The contestant blindly draws a disc from the bag. If they pick a number, they must decide which position in the price that digit is (eg: the first digit). If they are correct, the disc is discarded in a slot in the game board and the digit is lit up in the price display. If they are incorrect, the disc is returned to the bag to be drawn and guessed again. If the contestant draws a strike, a strike marker is lit up on the board, and the strike is returned to the bag.
The contestant may continue to draw as many times as possible until they draw the strike three times, which ends the game. If the contestant draws and correctly positions each digit in the price before drawing three strikes, they win the car.
History
From the game's premiere in 1976 through February 1998, there were three "X" discs placed in the bag, and drawn strikes were not returned to the bag, but discarded in the slot in the game board, which prompted the next strike indicator to light up above it. The current format took effect at the end of the 1997-1998 season, after the producers reasoned the use of five-digit cars was resulting in a decreasing win rate.
The 3 Strikes set originally made no references to baseball at all, aside from the name. The baseballs on the gameboard were not added until the early '80s, the bag was made to look like a baseball in the late '80s, and the baseball "NO" graphic, for when the contestant guesses a position wrong, was only used from 1998 through 2002 (from the late 1980s until 1998, it was the word "NO" in a black circle). The current graphic is simply the word "NO". The Davidson version used a different graphic for this situation, which showed a green outline of the selected number window melting off the board and falling to the floor.
Through the early 1990s, the game was played using both four- and five-digit cars. Except for the first few times it was done, when five-digit cars were offered, the game was known as "3 Strikes +". Even though four-digit cars were no longer used in the game after June 17, 1993, it retained the "3 Strikes +" name until February 10, 1994 (although the + sign was absent on January 27, 1994).
On 1994's syndicated The New Price Is Right, the first digit of the car's price was given for free.

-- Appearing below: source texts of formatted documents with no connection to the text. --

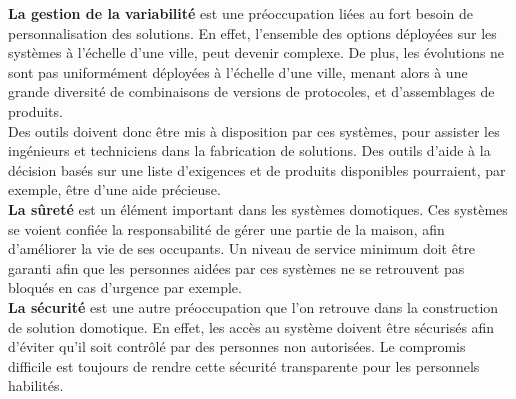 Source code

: {\bf La gestion de la variabilité} est une préoccupation liées au fort besoin de personnalisation des solutions. En effet, l'ensemble des options déployées sur les systèmes à l'échelle d'une ville, peut devenir complexe. De plus, les évolutions ne sont pas uniformément déployées à l'échelle d'une ville, menant alors à une grande diversité de combinaisons de versions de protocoles, et d'assemblages de produits.\\
Des outils doivent donc être mis à disposition par ces systèmes, pour assister les ingénieurs et techniciens dans la fabrication de solutions. Des outils d'aide à la décision basés sur une liste d'exigences et de produits disponibles pourraient, par exemple, être d'une aide précieuse.\\










{\bf La sûreté} est un élément important dans les systèmes domotiques. Ces systèmes se voient confiée la responsabilité de gérer une partie de la maison, afin d'améliorer la vie de ses occupants. Un niveau de service minimum doit être garanti afin que les personnes aidées par ces systèmes ne se retrouvent pas bloqués en cas d'urgence par exemple. \\

{\bf La sécurité} est une autre préoccupation que l'on retrouve dans la construction de solution domotique. En effet, les accès au système doivent être sécurisés afin d'éviter qu'il soit contrôlé par des personnes non autorisées. Le compromis difficile est toujours de rendre cette sécurité transparente pour les personnels habilités.\\


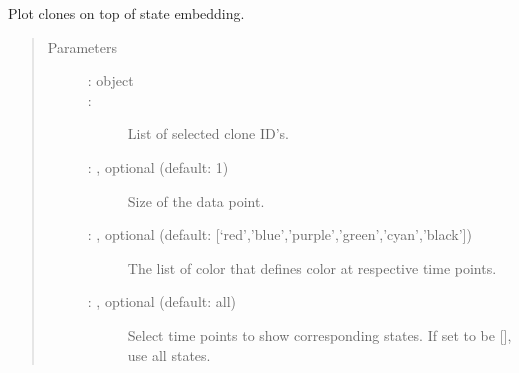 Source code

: \documentclass[letterpaper,10pt,english]{sphinxmanual}
\begin{document}
\begin{fulllineitems}
\label{\detokenize{cospar.pl.clones_on_manifold:cospar.pl.clones_on_manifold}}
Plot clones on top of state embedding.
\begin{quote}\begin{description}
\item[{Parameters}] \leavevmode\begin{description}
\item[{ :  object}] \leavevmode


\item[{ : }] \leavevmode
List of selected clone ID’s.

\item[{ : , optional (default: 1)}] \leavevmode
Size of the data point.

\item[{ : , optional (default: {[}‘red’,’blue’,’purple’,’green’,’cyan’,’black’{]})}] \leavevmode
The list of color that defines color at respective time points.

\item[{ : , optional (default: all)}] \leavevmode
Select time points to show corresponding states. If set to be {[}{]}, use all states.

\end{description}

\end{description}\end{quote}

\end{fulllineitems}
\end{document}
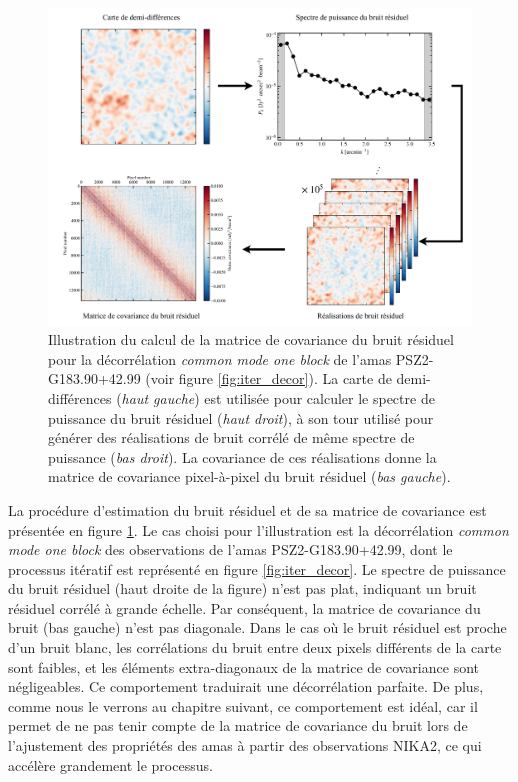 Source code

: \begin{figure}[t]
    \centering
    \includegraphics[width=.99\linewidth, page=1]{Figures/Chap_decor/schema_pk_tf.pdf}
    \caption{
        Illustration du calcul de la matrice de covariance du bruit résiduel pour la décorrélation \textit{common mode one block} de l'amas PSZ2-G183.90+42.99 (voir figure \ref{fig:iter_decor}).
        La carte de demi-différences (\textit{haut gauche}) est utilisée pour calculer le spectre de puissance du bruit résiduel (\textit{haut droit}), à son tour utilisé pour générer des réalisations de bruit corrélé de même spectre de puissance (\textit{bas droit}).
        La covariance de ces réalisations donne la matrice de covariance pixel-à-pixel du bruit résiduel (\textit{bas gauche}).
    }
    \label{fig:noise_pk_schema}
\end{figure}

La procédure d'estimation du bruit résiduel et de sa matrice de covariance est présentée en figure \ref{fig:noise_pk_schema}.
Le cas choisi pour l'illustration est la décorrélation \textit{common mode one block} des observations de l'amas PSZ2-G183.90+42.99, dont le processus itératif est représenté en figure \ref{fig:iter_decor}.
Le spectre de puissance du bruit résiduel (haut droite de la figure) n'est pas plat, indiquant un bruit résiduel corrélé à grande échelle.
Par conséquent, la matrice de covariance du bruit (bas gauche) n'est pas diagonale.
Dans le cas où le bruit résiduel est proche d'un bruit blanc, les corrélations du bruit entre deux pixels différents de la carte sont faibles, et les éléments extra-diagonaux de la matrice de covariance sont négligeables.
Ce comportement traduirait une décorrélation parfaite.
De plus, comme nous le verrons au chapitre suivant, ce comportement est idéal, car il permet de ne pas tenir compte de la matrice de covariance du bruit lors de l'ajustement des propriétés des amas à partir des observations NIKA2, ce qui accélère grandement le processus.

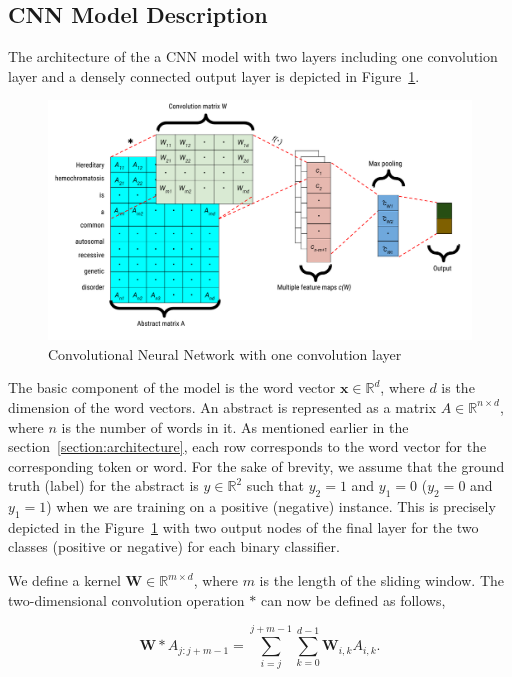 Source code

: \subsection{CNN Model Description}
The architecture of the a CNN model with two layers including one convolution layer and a densely connected output layer is depicted in Figure~\ref{fig:Cnn_one_layer}.
\begin{figure}[!htb]
    \centering
    \includegraphics[scale=0.45]{Figures/cnn-model-example.png}
    \caption{Convolutional Neural Network with one convolution layer}
    \label{fig:Cnn_one_layer}
\end{figure}
The basic component of the model is the word vector $\mathbf{x} \in \mathbb{R}^d$, where $d$ is the dimension of the word vectors. An abstract is represented as a matrix $A \in \mathbb{R}^{n \times d}$, where $n$ is the number of words in it. As mentioned earlier in the section~\ref{section:architecture}, each row corresponds to the word vector for the corresponding token or word. For the sake of brevity, we assume that the ground truth (label) for the abstract is $y \in \mathbb{R}^2$ such that $y_2 = 1$ and $y_1 = 0$ ($y_2 = 0$ and $y_1 = 1$) when we are training on a positive (negative) instance. This is precisely depicted in the Figure~\ref{fig:Cnn_one_layer} with two output nodes of the final layer for the two classes (positive or negative) for each binary classifier.

We define a kernel $\mathbf{W} \in \mathbb{R}^{m \times d}$, where $m$ is the length of the sliding window. The two-dimensional convolution operation $\mathbf{*}$ can now be defined as follows,

\begin{center}
\[\mathbf{W} * A_{j:j+m-1} = \sum_{i=j}^{j+m-1} \sum_{k=0}^{d-1} \mathbf{W}_{i,k} A_{i,k}.
\]
\end{center}

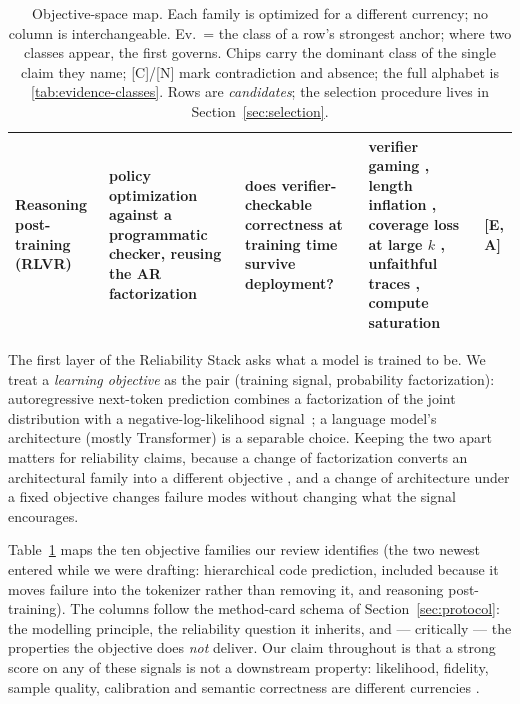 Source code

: \documentclass[11pt]{article}
\newcommand{\reliabilitystack}{Reliability Stack}
\begin{document}
\begin{table}[!t]
\begin{tabular}{@{}p{2.5cm}p{3.2cm}p{3.6cm}p{4.2cm}p{0.9cm}@{}}
Reasoning post-training (RLVR) & policy optimization against a programmatic checker, reusing the AR factorization & does verifier-checkable correctness at training time survive deployment? & verifier gaming \cite{id260601066}, length inflation \cite{id250405185}, coverage loss at large $k$ \cite{id250413837}, unfaithful traces \cite{id230504388}, compute saturation \cite{id261019362} & {[E, A]} \\
\bottomrule
\end{tabular}
\caption{Objective-space map. Each family is optimized for a different currency; no column
is interchangeable. Ev.\ = the class of a row's strongest anchor; where two classes appear, the
first governs. Chips carry the dominant class of the single claim they name; [C]/[N] mark
contradiction and absence; the full alphabet is
\cref{tab:evidence-classes}. Rows are \emph{candidates}; the
selection procedure lives in Section~\ref{sec:selection}.}
\label{tab:objspace}
\end{table}

The first layer of the \reliabilitystack{} asks what a model is trained to be. We treat a
\emph{learning objective} as the pair (training signal, probability factorization): autoregressive
next-token prediction combines a factorization of the joint distribution with a negative-log-likelihood
signal~\cite{vaswani2017attention,kaplan2020scaling,hoffmann2022compute}; a language model's
architecture (mostly Transformer) is a separable choice. Keeping the two apart matters for
reliability claims, because a change of factorization converts an architectural family into a
different objective \cite{mdm2025orderar}, and a change of architecture under a fixed objective
changes failure modes without changing what the signal encourages.

Table~\ref{tab:objspace} maps the ten objective families our review identifies (the two newest
entered while we were drafting: hierarchical code prediction, included because it moves failure
into the tokenizer rather than removing it, and reasoning post-training). The columns
follow the method-card schema of Section~\ref{sec:protocol}: the modelling principle, the
reliability question it inherits, and --- critically --- the properties the objective does
\emph{not} deliver. Our claim throughout is that a strong score on any of these signals is not a
downstream property: likelihood, fidelity, sample quality, calibration and semantic correctness are
different currencies \cite{nichol2021improved,acm2023diffusionsurvey,engreports2025modecollapse}.
\end{document}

On February 28, 1992, 3 Strikes seemingly fell victim to a cheater. A contestant was down to two discs, a strike and the last number. She drew a disc out of the bag, then quickly put it back in Before anyone else could see what it was. A few seconds later, she drew the number and won. Although the show's staff has never publicly accused the contestant of cheating, the game used new strike discs whose color scheme more closely resembled that of the number discs for several months after her episode, and 3 Strikes + was not played again for the remainder of the season.
A contestant also cheated in the game in 1988; she began to pull the third strike out of the bag, then put it back, thinking no one would notice. Bob Barker, the host at the time of the incident, did notice, and he chided her for it. She ended up pulling the third strike all the way out on a later draw.